Never, ever, plead guilty if you believe you are innocent.

 

Your solicitor, possibly having the best intentions, possibly not, will try to persuade you otherwise.

 

Don't trust him or her.

 

That's what Lucy Connolly did. "Plead guilty and you'll be out by Christmas" was her lawyer's advice. We all know how that worked out for her.

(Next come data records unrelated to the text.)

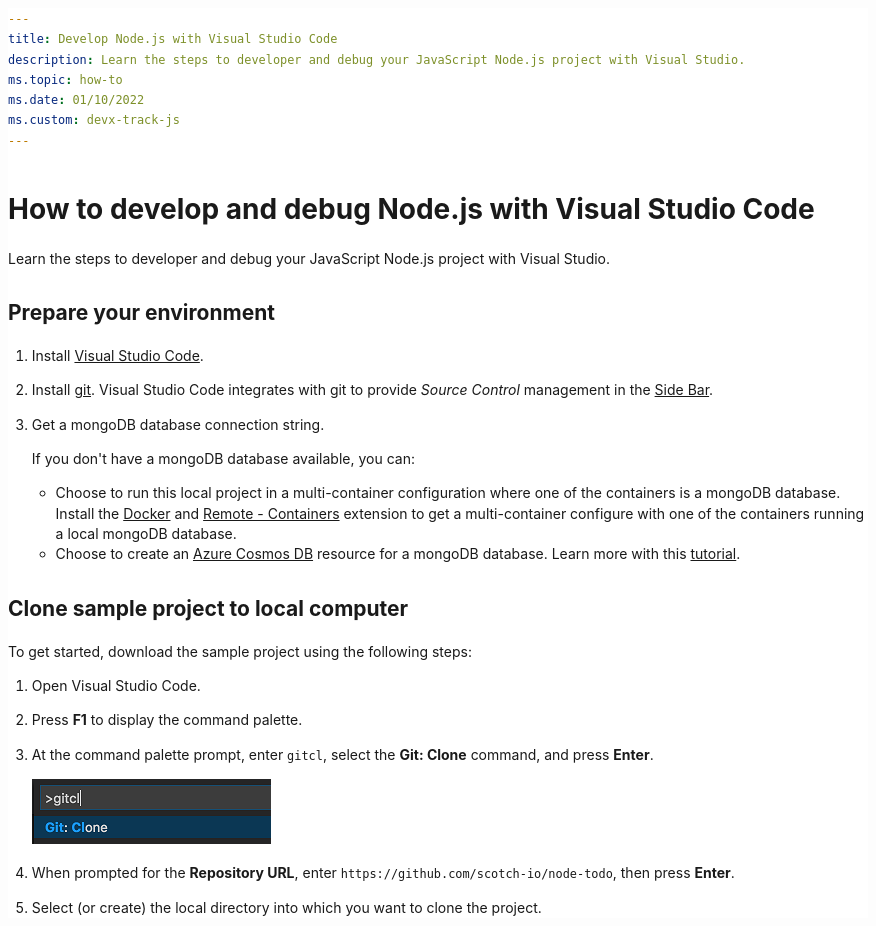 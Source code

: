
 ```yaml
---
title: Develop Node.js with Visual Studio Code
description: Learn the steps to developer and debug your JavaScript Node.js project with Visual Studio.
ms.topic: how-to
ms.date: 01/10/2022
ms.custom: devx-track-js
---
```


# How to develop and debug Node.js with Visual Studio Code

Learn the steps to developer and debug your JavaScript Node.js project with Visual Studio. 

## Prepare your environment

1. Install [Visual Studio Code](https://code.visualstudio.com/). 
1. Install [git](https://git-scm.com/). Visual Studio Code integrates with git to provide *Source Control* management in the [Side Bar](https://code.visualstudio.com/docs/getstarted/userinterface).

1. Get a mongoDB database connection string.

    If you don't have a mongoDB database available, you can:
    * Choose to run this local project in a multi-container configuration where one of the containers is a mongoDB database. Install the [Docker](https://www.docker.com/) and [Remote - Containers](https://marketplace.visualstudio.com/items?itemName=ms-vscode-remote.remote-containers) extension to get a multi-container configure with one of the containers running a local mongoDB database. 
    * Choose to create an [Azure Cosmos DB](/azure/cosmos-db/) resource for a mongoDB database. Learn more with this [tutorial](../../tutorial/deploy-nodejs-mongodb-app-service-from-visual-studio-code.md#create-a-cosmos-db-database-resource-for-mongodb).

## Clone sample project to local computer

To get started, download the sample project using the following steps:

1. Open Visual Studio Code.

1. Press **F1** to display the command palette.

1. At the command palette prompt, enter `gitcl`, select the **Git: Clone** command, and press **Enter**.

    ![gitcl command in the Visual Studio Code command palette prompt](../../media/node-howto-e2e/visual-studio-code-git-clone.png)

1. When prompted for the **Repository URL**, enter `https://github.com/scotch-io/node-todo`, then press **Enter**.

1. Select (or create) the local directory into which you want to clone the project.
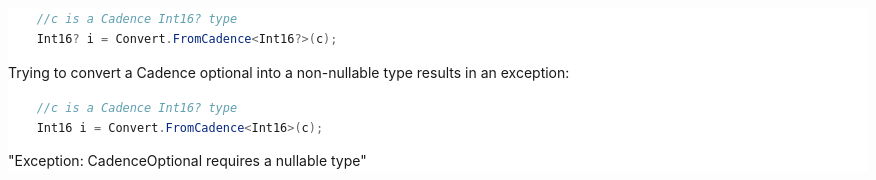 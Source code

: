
 ```csharp
    //c is a Cadence Int16? type
    Int16? i = Convert.FromCadence<Int16?>(c);
```

Trying to convert a Cadence optional into a non-nullable type results in an exception:

```csharp
    //c is a Cadence Int16? type
    Int16 i = Convert.FromCadence<Int16>(c);
```

"Exception: CadenceOptional requires a nullable type" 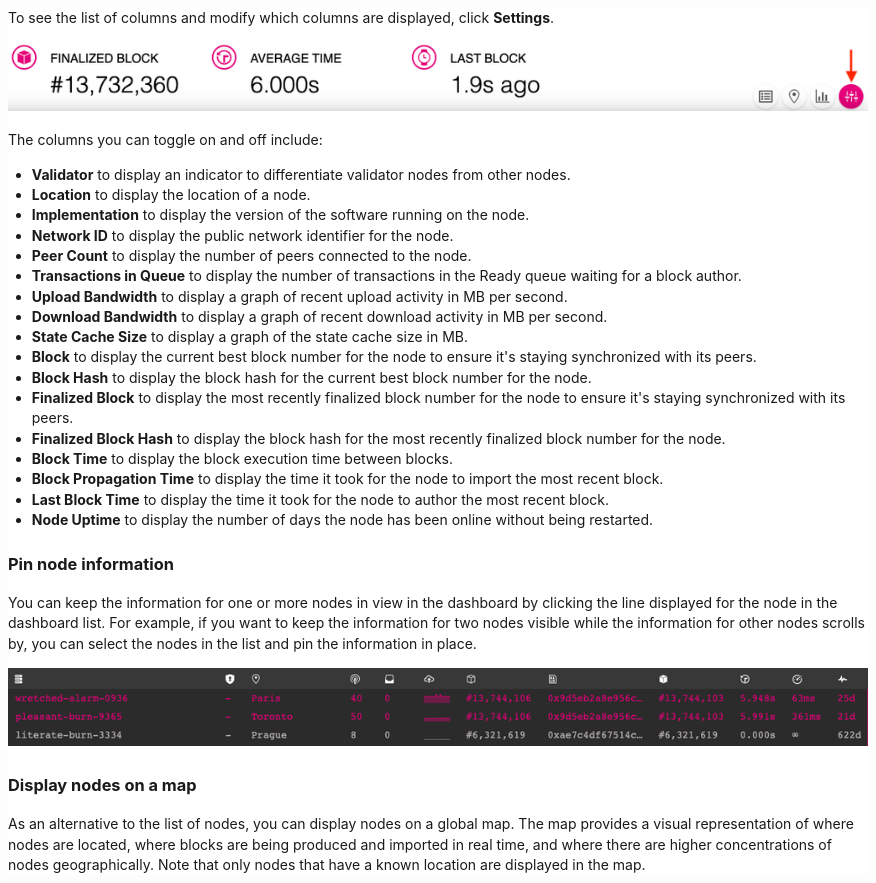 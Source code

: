 To see the list of columns and modify which columns are displayed, click **Settings**.

![Click Settings to modify the visible columns](/media/images/docs/infrablockchain/devops/list-view-control.png)

The columns you can toggle on and off include:

- **Validator** to display an indicator to differentiate validator nodes from other nodes.
- **Location** to display the location of a node.
- **Implementation** to display the version of the software running on the node.
- **Network ID** to display the public network identifier for the node.
- **Peer Count** to display the number of peers connected to the node.
- **Transactions in Queue** to display the number of transactions in the Ready queue waiting for a block author.
- **Upload Bandwidth** to display a graph of recent upload activity in MB per second.
- **Download Bandwidth** to display a graph of recent download activity in MB per second.
- **State Cache Size** to display a graph of the state cache size in MB.
- **Block** to display the current best block number for the node to ensure it's staying synchronized with its peers.
- **Block Hash** to display the block hash for the current best block number for the node.
- **Finalized Block** to display the most recently finalized block number for the node to ensure it's staying synchronized with its peers.
- **Finalized Block Hash** to display the block hash for the most recently finalized block number for the node.
- **Block Time** to display the block execution time between blocks.
- **Block Propagation Time** to display the time it took for the node to import the most recent block.
- **Last Block Time** to display the time it took for the node to author the most recent block.
- **Node Uptime** to display the number of days the node has been online without being restarted.

### Pin node information

You can keep the information for one or more nodes in view in the dashboard by clicking the line displayed for the node in the dashboard list.
For example, if you want to keep the information for two nodes visible while the information for other nodes scrolls by, you can select the nodes in the list and pin the information in place.

![Keep information for selected nodes displayed](/media/images/docs/infrablockchain/devops/pin-nodes.png)

### Display nodes on a map

As an alternative to the list of nodes, you can display nodes on a global map.
The map provides a visual representation of where nodes are located, where blocks are being produced and imported in real time, and where there are higher concentrations of nodes geographically.
Note that only nodes that have a known location are displayed in the map.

The charge of inciting racial hatred is a serious offence under the Public Order Act 1986 which would place it under the jurisdiction of the Crown Court involving a judge and jury.

 

If she had pleaded not guilty, she would never have been convicted by a jury of her peers. After all, there was zero evidence that her words, posted on social media for a few hours, incited violence. The riots in Southport did not break out until days later, after the authorities tried to conceal key information about the killer.

 

The crowdfunding appeal to help her rebuild her life, if she ever gets out, has reached nearly £150,000, which just shows what ordinary people think of her draconian sentence.

 

During the Horizon Post Office scandal hundreds of innocent men and women were pressurised into pleading guilty. Presumably, they were all advised by their lawyers to plead guilty to avoid the perceived risk of a harsher sentence if they were found guilty, having pleaded the reverse.

 

A national newspaper recently serialised the experiences of a prisoner on remand for a non-violent crime. It was a devastating indictment of our whole prison system. The reason I mention him is that he too pleaded not guilty against the advice of his lawyer and was freed after the jury exonerated him.

 

The jury system may have its faults but I'd rather trust the judgement of 12 ordinary men and women than our judges.